Items from a dataset
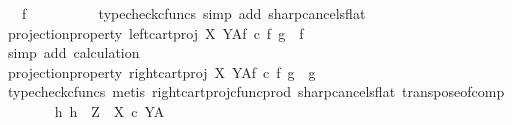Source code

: \begin{isabellebody}
\ {\isachardoublequoteopen}{\isachardot}{\kern0pt}{\isachardot}{\kern0pt}{\isachardot}{\kern0pt}\ {\isacharequal}{\kern0pt}\ f{\isachardoublequoteclose}\isanewline
\ \ \ \ \ \ \ \ \isamarkupfalse%
\ {\isacharparenleft}{\kern0pt}typecheck{\isacharunderscore}{\kern0pt}cfuncs{\isacharcomma}{\kern0pt}\ simp\ add{\isacharcolon}{\kern0pt}\ sharp{\isacharunderscore}{\kern0pt}cancels{\isacharunderscore}{\kern0pt}flat{\isacharparenright}{\kern0pt}\isanewline
\ \ \ \ \ \ \isamarkupfalse%
\ \isamarkupfalse%
\ projection{\isacharunderscore}{\kern0pt}property{}{\isacharcolon}{\kern0pt}\ {\isachardoublequoteopen}{\isacharparenleft}{\kern0pt}{\isacharparenleft}{\kern0pt}left{\isacharunderscore}{\kern0pt}cart{\isacharunderscore}{\kern0pt}proj\ X\ Y{\isacharparenright}{\kern0pt}\isactrlbsup A\isactrlesup \isactrlsub f{\isacharparenright}{\kern0pt}\ {\isasymcirc}\isactrlsub c\ {\isasymlangle}f\isactrlsup {\isasymflat}\ {\isacharcomma}{\kern0pt}g\isactrlsup {\isasymflat}{\isasymrangle}\isactrlsup {\isasymsharp}\ {\isacharequal}{\kern0pt}\ f{\isachardoublequoteclose}\isanewline
\ \ \ \ \ \ \ \ \isamarkupfalse%
\ {\isacharparenleft}{\kern0pt}simp\ add{\isacharcolon}{\kern0pt}\ calculation{\isacharparenright}{\kern0pt}\isanewline
\ \ \ \ \ \ \isamarkupfalse%
\ projection{\isacharunderscore}{\kern0pt}property{}{\isacharcolon}{\kern0pt}\ {\isachardoublequoteopen}{\isacharparenleft}{\kern0pt}{\isacharparenleft}{\kern0pt}right{\isacharunderscore}{\kern0pt}cart{\isacharunderscore}{\kern0pt}proj\ X\ Y{\isacharparenright}{\kern0pt}\isactrlbsup A\isactrlesup \isactrlsub f{\isacharparenright}{\kern0pt}\ {\isasymcirc}\isactrlsub c\ {\isasymlangle}f\isactrlsup {\isasymflat}\ {\isacharcomma}{\kern0pt}g\isactrlsup {\isasymflat}{\isasymrangle}\isactrlsup {\isasymsharp}\ {\isacharequal}{\kern0pt}\ g{\isachardoublequoteclose}\isanewline
\ \ \ \ \ \ \ \ \isamarkupfalse%
\ {\isacharparenleft}{\kern0pt}typecheck{\isacharunderscore}{\kern0pt}cfuncs{\isacharcomma}{\kern0pt}\ metis\ right{\isacharunderscore}{\kern0pt}cart{\isacharunderscore}{\kern0pt}proj{\isacharunderscore}{\kern0pt}cfunc{\isacharunderscore}{\kern0pt}prod\ sharp{\isacharunderscore}{\kern0pt}cancels{\isacharunderscore}{\kern0pt}flat\ transpose{\isacharunderscore}{\kern0pt}of{\isacharunderscore}{\kern0pt}comp{\isacharparenright}{\kern0pt}\isanewline
\ \ \ \ \ \ \isamarkupfalse%
\ {\isachardoublequoteopen}{\isasymAnd}h{}{\isachardot}{\kern0pt}\ h{}\ {\isacharcolon}{\kern0pt}\ Z\ {\isasymrightarrow}\ {\isacharparenleft}{\kern0pt}X\ {\isasymtimes}\isactrlsub c\ Y{\isacharparenright}{\kern0pt}\isactrlbsup A\isactrlesup \ {\isasymLongrightarrow}\isanewline

\end{isabellebody}
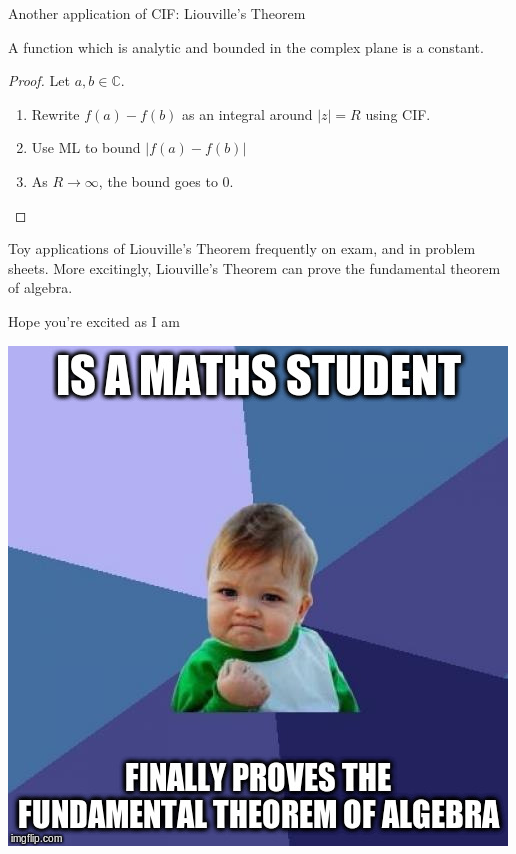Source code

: \documentclass{beamer}
\newcommand{\C}{\mathbb{C}}
\begin{document}
\begin{frame}{Another application of CIF: Liouville's Theorem}
\begin{theorem}
A function which is analytic and bounded in the complex plane is a constant.
\end{theorem}
\begin{proof}Let $a, b\in \C$.
\begin{enumerate}
    \item Rewrite $f(a)-f(b)$ as an integral around $|z|=R$ using CIF.  
    \item Use ML to bound $|f(a)-f(b)|$
    \item As $R\to\infty$, the bound goes to 0.
\end{enumerate}    
\end{proof}

Toy applications of Liouville's Theorem frequently on exam, and in problem sheets.  More excitingly, Liouville's Theorem can prove the fundamental theorem of algebra.
\end{frame}

\begin{frame}{Hope you're excited as I am}
\begin{center}
    \includegraphics[width=\textwidth,height=0.8\textheight,keepaspectratio]{FundamentalTheoremSuccess.jpg}
\end{center}


\end{frame}
\end{document}
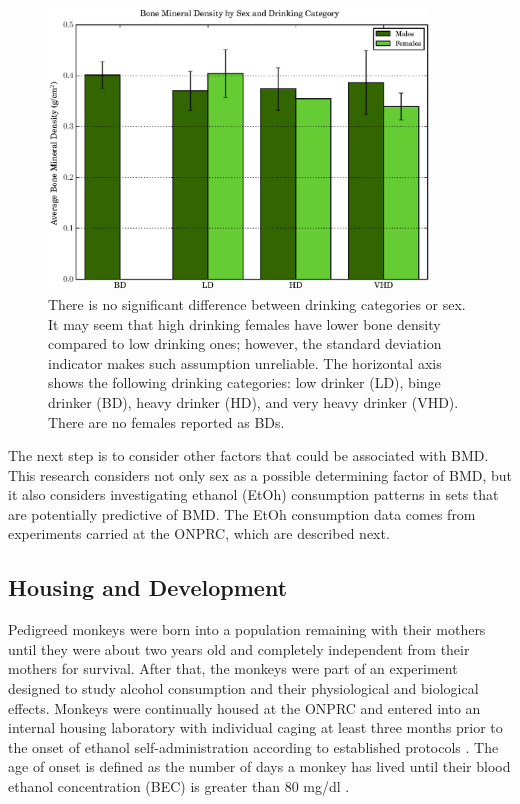\documentclass{bmcart}
\begin{document}
\begin{figure}[t]
    \caption{
             There is no significant difference between drinking categories
             or sex. It may seem that high drinking females have lower bone 
             density compared to low drinking ones; however, the standard
	     deviation indicator makes such assumption unreliable. The
             horizontal axis shows the following drinking categories: 
             low drinker (LD), binge drinker (BD), heavy drinker (HD), 
             and very heavy drinker (VHD). There are no females reported as
             BDs.}
\label{fig:bmdsexcat}
    \includegraphics[width=0.9\textwidth]{data_b_c_s_bmd.eps}
\end{figure}

The next step is to consider other factors that could be associated with BMD.
This research considers not only sex as a possible determining factor of BMD, 
but it also considers investigating ethanol (EtOh) consumption patterns
in sets that are potentially predictive of BMD. The EtOh consumption data comes
from experiments carried at the ONPRC, which are described next.

\subsection*{Housing and Development}

Pedigreed monkeys were born into a population remaining with their mothers
until they were about two years old and completely independent from their
mothers for survival. After that, the monkeys were part of an experiment
designed to study alcohol consumption and their physiological and biological 
effects. Monkeys were continually housed at the ONPRC and entered into an internal
housing laboratory with individual caging at
least three months prior to the onset of ethanol self-administration according
to established protocols \cite{daunais2014monkey}. The age of onset is defined as
the number of days a monkey has lived until their blood ethanol concentration 
(BEC) is greater than 80 mg/dl \cite{li2007alcohol,dawson2008age}.
\end{document}
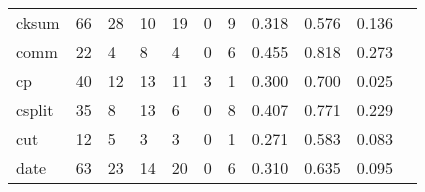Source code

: \begin{longtable}{lp{1.2cm}p{1.2cm}p{1.2cm}p{1.2cm}p{1.2cm}p{1.2cm}p{1.2cm}p{1.2cm}p{1.2cm}p{1.2cm}}
cksum     &                                    66 &                                                 28 &                                                 10 &                                                 19 &                                                  0 &                                                  9 &                                         0.318 &                                              0.576 &                                              0.136 \\
comm      &                                    22 &                                                  4 &                                                  8 &                                                  4 &                                                  0 &                                                  6 &                                         0.455 &                                              0.818 &                                              0.273 \\
cp        &                                    40 &                                                 12 &                                                 13 &                                                 11 &                                                  3 &                                                  1 &                                         0.300 &                                              0.700 &                                              0.025 \\
csplit    &                                    35 &                                                  8 &                                                 13 &                                                  6 &                                                  0 &                                                  8 &                                         0.407 &                                              0.771 &                                              0.229 \\
cut       &                                    12 &                                                  5 &                                                  3 &                                                  3 &                                                  0 &                                                  1 &                                         0.271 &                                              0.583 &                                              0.083 \\
date      &                                    63 &                                                 23 &                                                 14 &                                                 20 &                                                  0 &                                                  6 &                                         0.310 &                                              0.635 &                                              0.095 \\

\end{longtable}
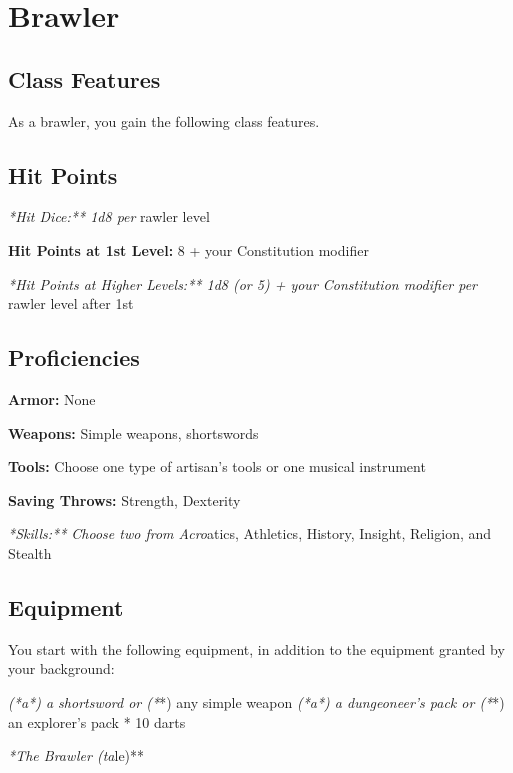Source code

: \section{Brawler}

\subsection{Class Features}

As a brawler, you gain the following class features.

\subsection{Hit Points}

\textit{*Hit Dice:** 1d8 per }rawler level

\textbf{Hit Points at 1st Level:} 8 + your Constitution modifier

\textit{*Hit Points at Higher Levels:** 1d8 (or 5) + your Constitution modifier per }rawler level after 1st

\subsection{Proficiencies}

\textbf{Armor:} None

\textbf{Weapons:} Simple weapons, shortswords

\textbf{Tools:} Choose one type of artisan’s tools or one musical instrument

\textbf{Saving Throws:} Strength, Dexterity

\textit{*Skills:** Choose two from Acro}atics, Athletics, History, Insight, Religion, and Stealth

\subsection{Equipment}

You start with the following equipment, in addition to the equipment granted by your background:

\textit{ (*a*) a shortsword or (*}*) any simple weapon
\textit{ (*a*) a dungeoneer’s pack or (*}*) an explorer’s pack
* 10 darts

\textit{*The Brawler (ta}le)**

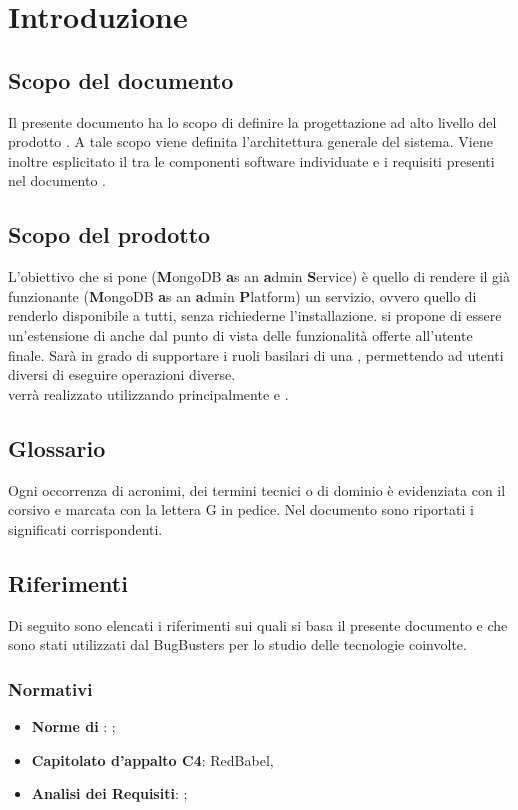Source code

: \section{Introduzione}
\subsection{Scopo del documento}
Il presente documento ha lo scopo di definire la progettazione ad alto livello del prodotto . A tale scopo viene definita l'architettura generale del sistema. Viene inoltre esplicitato il  tra le componenti software individuate e i requisiti presenti nel documento \AnalisiDeiRequisiti. 

\subsection{Scopo del prodotto}
L'obiettivo che si pone  (\textbf{M}ongoDB \textbf{a}s an \textbf{a}dmin \textbf{S}ervice) è quello di rendere il già funzionante  (\textbf{M}ongoDB \textbf{a}s an \textbf{a}dmin \textbf{P}latform) un servizio, ovvero quello di renderlo disponibile a tutti, senza richiederne l'installazione.  si propone di essere un'estensione di  anche dal punto di vista delle funzionalità offerte all'utente finale. Sarà in grado di supportare i ruoli basilari di una , permettendo ad utenti diversi di eseguire operazioni diverse. \\
 verrà realizzato utilizzando principalmente  e .

\subsection{Glossario}
Ogni occorrenza di acronimi, dei termini tecnici o di dominio è evidenziata con il corsivo e marcata con la lettera G in pedice. Nel documento \Glossario sono riportati i significati corrispondenti.

\subsection{Riferimenti}
Di seguito sono elencati i riferimenti sui quali si basa il presente documento e che sono stati utilizzati dal  BugBusters per lo studio delle tecnologie coinvolte.

\subsubsection{Normativi}
\begin{itemize}
\item \textbf{Norme di }: \NormeDiProgetto;
\item \textbf{Capitolato d'appalto C4}: RedBabel,  
\item \textbf{Analisi dei Requisiti}: \AnalisiDeiRequisiti;
\end{itemize}
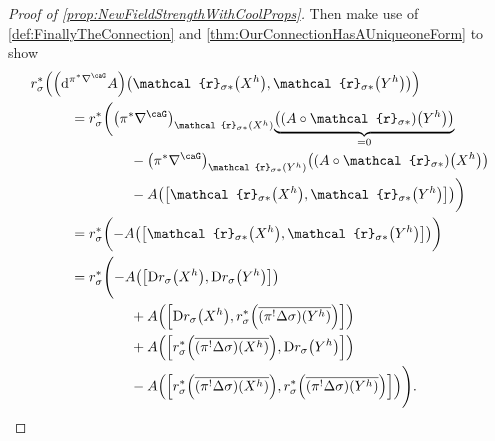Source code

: \documentclass[reqno,a4paper,oneside]{amsart}
\theoremstyle{plain}
\theoremstyle{remark}
\theoremstyle{definition}
\begin{document}
\begin{proof}[Proof of \ref{prop:NewFieldStrengthWithCoolProps}]
Then make use of \ref{def:FinallyTheConnection} and \ref{thm:OurConnectionHasAUniqueoneForm} to show
\begin{align}\label{TransformedClassicStrengthTerm}
&
r_\sigma^*\mleft(
\mleft(\mathrm{d}^{\pi^*\nabla^\caG} A\mright) \mleft(\mathcal{r}_{\sigma*}\mleft(X^h\mright), \mathcal{r}_{\sigma*}\mleft(Y^h\mright)\mright)
\mright)
\nonumber
\\
&\hspace{1cm}=
r_\sigma^*\biggl(
\mleft( \pi^*\nabla^\caG \mright)_{\mathcal{r}_{\sigma*}\mleft(X^h\mright)} {\underbrace{\mleft( (A \circ \mathcal{r}_{\sigma*})\mleft(Y^h\mright) \mright)}_{= 0}}
\nonumber
\\
&\hspace{2.5cm}
	- \mleft( \pi^*\nabla^\caG \mright)_{\mathcal{r}_{\sigma*}\mleft(Y^h\mright)} \mleft( (A \circ \mathcal{r}_{\sigma*})\mleft(X^h\mright) \mright)
\nonumber
\\
&\hspace{2.5cm}
	- A\mleft( \mleft[ \mathcal{r}_{\sigma*}\mleft(X^h\mright), \mathcal{r}_{\sigma*}\mleft(Y^h\mright) \mright] \mright)
\biggr)
\nonumber
\\
&\hspace{1cm}=r_\sigma^*\biggl(
	- A\mleft( \mleft[ \mathcal{r}_{\sigma*}\mleft(X^h\mright), \mathcal{r}_{\sigma*}\mleft(Y^h\mright) \mright] \mright)
\biggr)
\nonumber
\\
&\hspace{1cm}=r_\sigma^*\Biggl(
- A\mleft(
	\mleft[\mathrm{D}r_\sigma\mleft( X^h \mright), \mathrm{D}r_\sigma\mleft(Y^h\mright)\mright]
\mright)
\nonumber
\\
&\hspace{2.5cm}
	+ A\mleft(
	\mleft[\mathrm{D}r_\sigma\mleft(X^h\mright), r_{\sigma}^*\mleft({\overline{ \mleft(\pi^! \Delta \sigma \mright) \mleft(Y^h\mright) }}\mright) \mright]
	\mright)
\nonumber
\\
&\hspace{2.5cm}
	+ A\mleft(
	\mleft[r_{\sigma}^*\mleft({\overline{ \mleft(\pi^! \Delta \sigma \mright) \mleft(X^h\mright) }}\mright), \mathrm{D}r_\sigma\mleft(Y^h\mright) \mright]
	\mright)
\nonumber
\\
&\hspace{2.5cm}
	- A\mleft(
	\mleft[r_{\sigma}^*\mleft({\overline{ \mleft(\pi^! \Delta \sigma \mright) \mleft(X^h \mright) }}\mright), r_{\sigma}^*\mleft({\overline{ \mleft(\pi^! \Delta \sigma \mright)\mleft(Y^h \mright) }}\mright) \mright]
	\mright)
\Biggr).
\end{align}

\end{proof}
\end{document}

[Your task] Your task is to collect every line above that contains the word "includegraphics".

[Solution below]
    \includegraphics[width=\textwidth,height=0.8\textheight,keepaspectratio]{FundamentalTheoremSuccess.jpg}
    \includegraphics[width=0.9\textwidth]{data_b_c_s_bmd.eps}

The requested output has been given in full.